It seems radar should “see” an object in the path whether or not it is moving. White objects do seem to represent a challenge. That long ago fatal crash in Florida, the one in which a tractor trailer rig made a left turn across the path of the S, the trailer was white so wasn’t seen by the car. I understand fixed objects are a problem. When one comes up over a hill with an overpass in the near distance, that would be seen as an obstacle across the road. GPS helps there, those overpasses don’t move. When one travels in the late afternoon when tree shadows are long across the road, the camera sees the dark patches on the road and can brake to avoid these shadow objects. That’s better now than previously.
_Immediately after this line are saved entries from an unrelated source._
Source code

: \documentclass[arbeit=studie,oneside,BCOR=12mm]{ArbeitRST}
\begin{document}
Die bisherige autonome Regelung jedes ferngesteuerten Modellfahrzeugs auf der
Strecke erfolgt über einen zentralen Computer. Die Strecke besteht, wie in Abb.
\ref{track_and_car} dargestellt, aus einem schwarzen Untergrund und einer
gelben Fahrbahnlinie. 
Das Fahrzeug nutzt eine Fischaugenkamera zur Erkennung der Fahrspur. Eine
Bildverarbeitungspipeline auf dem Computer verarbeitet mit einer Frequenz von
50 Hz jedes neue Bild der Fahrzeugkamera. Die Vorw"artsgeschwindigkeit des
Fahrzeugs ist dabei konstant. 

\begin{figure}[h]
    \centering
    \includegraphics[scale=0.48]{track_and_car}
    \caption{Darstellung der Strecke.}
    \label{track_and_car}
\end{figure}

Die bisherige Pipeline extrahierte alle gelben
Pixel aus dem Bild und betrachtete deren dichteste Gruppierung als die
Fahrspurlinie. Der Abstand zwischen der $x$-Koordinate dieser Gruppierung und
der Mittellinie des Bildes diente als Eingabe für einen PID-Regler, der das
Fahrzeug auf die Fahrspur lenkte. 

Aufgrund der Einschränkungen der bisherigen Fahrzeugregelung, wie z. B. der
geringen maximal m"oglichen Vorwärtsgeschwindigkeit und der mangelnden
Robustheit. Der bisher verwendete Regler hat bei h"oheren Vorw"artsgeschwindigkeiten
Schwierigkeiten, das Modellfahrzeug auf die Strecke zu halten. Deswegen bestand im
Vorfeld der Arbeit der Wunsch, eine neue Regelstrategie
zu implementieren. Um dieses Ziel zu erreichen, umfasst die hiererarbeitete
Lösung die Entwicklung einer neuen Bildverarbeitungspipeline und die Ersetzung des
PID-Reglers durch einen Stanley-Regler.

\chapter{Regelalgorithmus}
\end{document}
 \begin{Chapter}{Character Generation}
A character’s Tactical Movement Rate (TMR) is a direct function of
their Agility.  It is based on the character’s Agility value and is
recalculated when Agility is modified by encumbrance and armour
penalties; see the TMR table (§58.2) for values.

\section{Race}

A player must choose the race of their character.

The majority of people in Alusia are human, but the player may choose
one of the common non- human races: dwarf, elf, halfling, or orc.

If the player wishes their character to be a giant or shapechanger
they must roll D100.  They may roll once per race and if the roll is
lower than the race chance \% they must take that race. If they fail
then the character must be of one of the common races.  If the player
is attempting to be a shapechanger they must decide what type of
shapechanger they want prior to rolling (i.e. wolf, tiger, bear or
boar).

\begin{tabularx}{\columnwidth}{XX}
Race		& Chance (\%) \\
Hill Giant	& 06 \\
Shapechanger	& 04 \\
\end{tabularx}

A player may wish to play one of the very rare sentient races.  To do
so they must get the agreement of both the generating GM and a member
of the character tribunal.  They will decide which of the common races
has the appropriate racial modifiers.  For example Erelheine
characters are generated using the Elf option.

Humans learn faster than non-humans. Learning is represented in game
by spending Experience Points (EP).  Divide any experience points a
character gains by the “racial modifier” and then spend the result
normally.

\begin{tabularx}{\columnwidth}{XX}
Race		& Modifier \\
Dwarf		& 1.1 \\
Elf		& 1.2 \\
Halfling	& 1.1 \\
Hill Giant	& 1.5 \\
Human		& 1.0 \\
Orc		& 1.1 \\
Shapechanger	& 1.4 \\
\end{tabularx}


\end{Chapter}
You're not understanding how this works. There are reasons it doesn't see like you're thinking, which I'll try to explain here. What you're describing is much more typical of something like LIDAR, where you're projecting a laser along a single line, getting a range, then moving to a new line.
Automotive radar is generally continuous wave radar, in Tesla's case chirping continuous wave. What that means it the transmitter is putting out a single signal that covers the entire area the radar sees the whole time. It sees things by doppler effect and direction finding - objects moving at a different speed than the car reflect the signal at a different frequency than the one transmitted, with the frequency difference proportional to the speed difference. Using multiple receivers and the timing difference between the other frequency signal arriving at them, it has a sense of where the object is relative to it.
The chirping gives the car distance - 20 times per second, the car does a frequency hop, then times how long that hop takes to come back on the doppler frequency. Both the distance and direction are of limited resolution, based on how precisely the car can measure the timing involved.
So the initial approach of all automotive radar was just to throw out anything that wasn't moving (had a doppler shift that's the same as the car's speed.) That's why they couldn't be used to come to a complete stop and start up again. Some of those first generation designs are still in use, like what Ford offers in the Fusion.
Second generation continues to throw out everything that's stationary, but once the radar locks on to something in front that is moving, it remembers it and keeps track of the distance with the chirps. That's where most cars with ACC are today, able to to full stop and go flawlessly as long as the car in front was moving and in range when they got in front.
Tesla added another layer - the car does some sort of sensor fusion (not sure exactly how it's implemented) and compares things the radar sees with things the camera neural net thinks are vehicles - and so if the camera NN recognizes a car as a car, TACC will start responding to it and tracking it with the chirps even though it is stopped and was never seen to move.
Now you've got a soda can pointed at the car, a stopped car, and a big road sign next to the car. So the radar bounces off of all of them, with a doppler shift that says it's stationary. But it comes back as one return, and the signal is mixed in with all the cracks in the road and overpasses and such - all on the same frequency, but returning the chirp with different timing. Breaking them apart to realize that one of them is a stopped car on the road requires a whole lot of processing, which has to be done in very little time (twenty chirps per second coming through...) Unless the camera NN recognizes it as a car, all three of the above designs will likely hit it.
One approach Tesla said they were taking that can mitigate that is the radar whitelist. Basically, the cars all make a record of the stationary returns they see as they're driving, with as much information about location and signal intensity as the car can put together. Those get reported to the mothership, and it stitches them into map tiles of what a car should see on a given road in a given lane.
Then the car would download tiles for the area around it, and if the car sees something different than the tile says, it's either a stopped car or the aforementioned aluminum can (which has a nice concave bottom that gives a radar return far beyond its size.) If the resolution is high enough, it can serves as a third reference to back up the cameras and GPS for Autonomous driving in the future - that return is 5.2 degrees to my left at 200 feet, so by the map I'm six inches into the right lane.
This was supposed to be rolling out as part of 8.1 back in the day, but I haven't heard anything about it in a year or two, so I'm not sure what the status is. One challenge is how you deal with false positives caused by changes to the road signs or other nearby objects. I guess the car could pop a red hands take over immediately at the first couple times a car sees it, then add it to the map?